During the year 2021, the gross written premium income collected through the brokerage distribution channel was Shs 309.4 billion compared to Shs 277.12billion generated in 2020 and this represented an 11.60% growth but also accounting for 26.9% of the total insurance premium ,” Kaddunabbi said.
The IRA chief applauded brokers for contributing greatly to the insurance sector arguing that they are critical players in the market as they play a critical role in providing expert, value-adding advice on risk management to their clients.
“ An increase in their share in total premiums is a positive development.”
The report also indicates that the gross written premium income collected through the bancassurance distribution channel was Shs 103.54billion compared to Shs 83.34billion generated in 2020 representing an 8.71% growth.
“This channel is gaining traction and increasing convenience as consumers access insurance through their respective banks with whom they have existing relationship. This is a very good gesture that banks are a one stop centre for the public to access several services.”
The Insurance Regulatory Authority CEO explained that the continued growth in the insurance sector can be attributed to enhanced distribution with premiums collected through bancassurance, brokers and other means.
“The pandemic has cemented positive paradigm shifts for insurance. One such shift is a significant rise in risk awareness as a strong demand driver. To this, health insurance premiums grew by 7.8%. Many people who didn’t have insurance covers suffered during the pandemic but those who already had covers were bailed out.

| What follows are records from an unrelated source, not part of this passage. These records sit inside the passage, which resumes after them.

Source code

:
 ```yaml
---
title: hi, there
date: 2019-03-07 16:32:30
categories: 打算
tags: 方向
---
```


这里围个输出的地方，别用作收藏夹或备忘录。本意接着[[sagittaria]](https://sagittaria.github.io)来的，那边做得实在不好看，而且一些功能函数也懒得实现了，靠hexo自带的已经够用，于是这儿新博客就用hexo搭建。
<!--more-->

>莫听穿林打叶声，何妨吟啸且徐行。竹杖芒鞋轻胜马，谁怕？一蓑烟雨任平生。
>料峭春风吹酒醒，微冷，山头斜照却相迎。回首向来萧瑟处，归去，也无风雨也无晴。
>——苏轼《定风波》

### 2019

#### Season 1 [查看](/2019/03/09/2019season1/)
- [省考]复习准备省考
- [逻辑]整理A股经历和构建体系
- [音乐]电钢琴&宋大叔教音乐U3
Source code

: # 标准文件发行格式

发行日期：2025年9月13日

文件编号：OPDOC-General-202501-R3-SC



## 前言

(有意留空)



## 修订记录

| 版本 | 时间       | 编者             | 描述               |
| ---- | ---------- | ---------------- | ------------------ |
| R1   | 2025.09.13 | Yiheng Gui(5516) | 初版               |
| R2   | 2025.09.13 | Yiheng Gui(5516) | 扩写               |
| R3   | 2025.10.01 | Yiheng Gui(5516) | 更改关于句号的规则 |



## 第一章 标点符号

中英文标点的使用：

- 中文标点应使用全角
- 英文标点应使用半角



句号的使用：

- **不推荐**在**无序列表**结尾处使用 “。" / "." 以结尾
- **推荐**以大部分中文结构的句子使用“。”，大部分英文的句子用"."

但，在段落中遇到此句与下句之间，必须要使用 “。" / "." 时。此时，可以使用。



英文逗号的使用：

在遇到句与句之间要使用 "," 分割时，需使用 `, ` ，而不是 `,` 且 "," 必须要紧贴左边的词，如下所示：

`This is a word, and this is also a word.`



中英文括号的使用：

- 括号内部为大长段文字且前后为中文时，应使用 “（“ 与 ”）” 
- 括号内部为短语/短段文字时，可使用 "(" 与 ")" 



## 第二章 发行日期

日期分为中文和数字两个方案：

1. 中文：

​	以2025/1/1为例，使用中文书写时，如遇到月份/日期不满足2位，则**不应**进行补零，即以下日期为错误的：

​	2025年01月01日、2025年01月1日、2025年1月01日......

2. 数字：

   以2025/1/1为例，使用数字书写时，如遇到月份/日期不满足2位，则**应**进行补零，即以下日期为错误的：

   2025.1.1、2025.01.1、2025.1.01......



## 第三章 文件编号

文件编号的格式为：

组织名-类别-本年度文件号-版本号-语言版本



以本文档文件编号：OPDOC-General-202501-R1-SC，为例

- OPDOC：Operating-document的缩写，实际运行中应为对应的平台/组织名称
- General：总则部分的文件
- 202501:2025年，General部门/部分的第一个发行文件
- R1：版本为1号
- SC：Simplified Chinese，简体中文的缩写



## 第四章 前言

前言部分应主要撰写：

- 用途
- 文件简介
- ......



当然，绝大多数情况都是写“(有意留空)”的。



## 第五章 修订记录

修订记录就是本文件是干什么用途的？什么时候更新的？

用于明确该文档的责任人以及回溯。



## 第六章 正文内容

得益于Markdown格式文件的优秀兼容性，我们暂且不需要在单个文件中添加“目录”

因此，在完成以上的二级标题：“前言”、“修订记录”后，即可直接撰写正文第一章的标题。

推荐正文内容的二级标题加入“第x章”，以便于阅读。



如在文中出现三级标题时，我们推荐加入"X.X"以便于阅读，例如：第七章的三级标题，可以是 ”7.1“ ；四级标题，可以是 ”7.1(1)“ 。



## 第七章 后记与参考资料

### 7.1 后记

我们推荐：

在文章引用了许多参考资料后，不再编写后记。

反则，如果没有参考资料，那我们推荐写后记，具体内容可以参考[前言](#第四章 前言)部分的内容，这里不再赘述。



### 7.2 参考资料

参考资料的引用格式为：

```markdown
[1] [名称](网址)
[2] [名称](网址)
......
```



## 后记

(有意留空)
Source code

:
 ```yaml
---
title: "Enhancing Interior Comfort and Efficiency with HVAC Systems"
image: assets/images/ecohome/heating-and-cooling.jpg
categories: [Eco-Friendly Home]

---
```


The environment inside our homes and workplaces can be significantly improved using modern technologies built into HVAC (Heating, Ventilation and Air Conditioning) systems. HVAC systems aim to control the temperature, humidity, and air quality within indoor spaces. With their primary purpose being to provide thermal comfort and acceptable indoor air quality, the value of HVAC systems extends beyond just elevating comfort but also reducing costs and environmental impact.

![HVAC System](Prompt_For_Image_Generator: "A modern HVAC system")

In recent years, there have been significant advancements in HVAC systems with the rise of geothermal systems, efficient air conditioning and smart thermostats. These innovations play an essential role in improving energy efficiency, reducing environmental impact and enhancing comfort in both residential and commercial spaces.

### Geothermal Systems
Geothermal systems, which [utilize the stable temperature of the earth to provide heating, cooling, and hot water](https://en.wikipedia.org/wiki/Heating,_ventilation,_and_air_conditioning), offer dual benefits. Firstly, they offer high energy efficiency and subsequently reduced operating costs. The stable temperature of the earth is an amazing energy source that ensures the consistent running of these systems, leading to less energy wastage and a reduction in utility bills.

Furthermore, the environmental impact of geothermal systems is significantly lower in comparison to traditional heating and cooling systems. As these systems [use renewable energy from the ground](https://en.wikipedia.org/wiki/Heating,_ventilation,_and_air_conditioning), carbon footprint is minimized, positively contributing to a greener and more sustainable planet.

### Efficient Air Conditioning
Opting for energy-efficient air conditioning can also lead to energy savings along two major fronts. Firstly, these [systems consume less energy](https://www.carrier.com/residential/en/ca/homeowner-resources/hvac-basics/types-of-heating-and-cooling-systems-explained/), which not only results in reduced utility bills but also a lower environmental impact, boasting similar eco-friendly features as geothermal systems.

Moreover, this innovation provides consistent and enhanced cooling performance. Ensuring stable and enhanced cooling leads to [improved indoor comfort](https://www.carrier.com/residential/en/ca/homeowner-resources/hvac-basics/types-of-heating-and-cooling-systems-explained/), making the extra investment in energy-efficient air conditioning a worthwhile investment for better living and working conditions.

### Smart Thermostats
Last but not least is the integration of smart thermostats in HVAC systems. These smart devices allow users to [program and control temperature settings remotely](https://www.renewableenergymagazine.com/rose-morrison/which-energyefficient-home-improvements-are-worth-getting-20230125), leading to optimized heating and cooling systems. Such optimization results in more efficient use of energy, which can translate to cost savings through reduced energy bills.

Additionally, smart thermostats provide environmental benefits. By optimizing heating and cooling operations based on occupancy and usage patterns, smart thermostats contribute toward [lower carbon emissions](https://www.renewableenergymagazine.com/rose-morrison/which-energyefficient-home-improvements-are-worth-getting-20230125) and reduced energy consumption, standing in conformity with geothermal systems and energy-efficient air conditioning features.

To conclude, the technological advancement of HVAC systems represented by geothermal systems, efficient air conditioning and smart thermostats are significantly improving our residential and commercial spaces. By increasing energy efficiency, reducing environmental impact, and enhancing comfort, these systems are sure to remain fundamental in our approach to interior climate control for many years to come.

Consequently many who didn’t have covers initially have taken up insurance to be crucial,”Kaddunabbi said.
He noted that the acceleration in demand to transact online has seen many insurers increasingly offer digital engagement at all touch points as they compete with new, non-traditional players entering the consumer insurance market.
According to officials from the Insurance Regulatory Authority, the outlook with the rising inflation is tilted heavily to the downside.
“If the rise in inflation is sustained for a longer period, coupled with the contagion effect of Russia-Ukraine war, this could deter the economic recovery that was starting to be noticed. Public investments may be restricted, and private sector consumption limited to the minimum. This will inevitably impact the insurance sector. The continued slowdown in economic activity will exert pressure on earnings and the resultant decline in disposable income means minimal allocation to insurance,” the IRA CEO said.
He was however quick to mention that all is not lost , adding that IRA is optimistic, things will improve.
“With the new budget being read and implemented thereafter, we expect some significant premiums from the public sector engineering/construction related investments. Also a number of projects that consume insurance which are donor-funded are picking up with the covid thereat waning away. Increased insurance premiums from the international travels and tourism activity now that the economies are fully opened up,” he noted.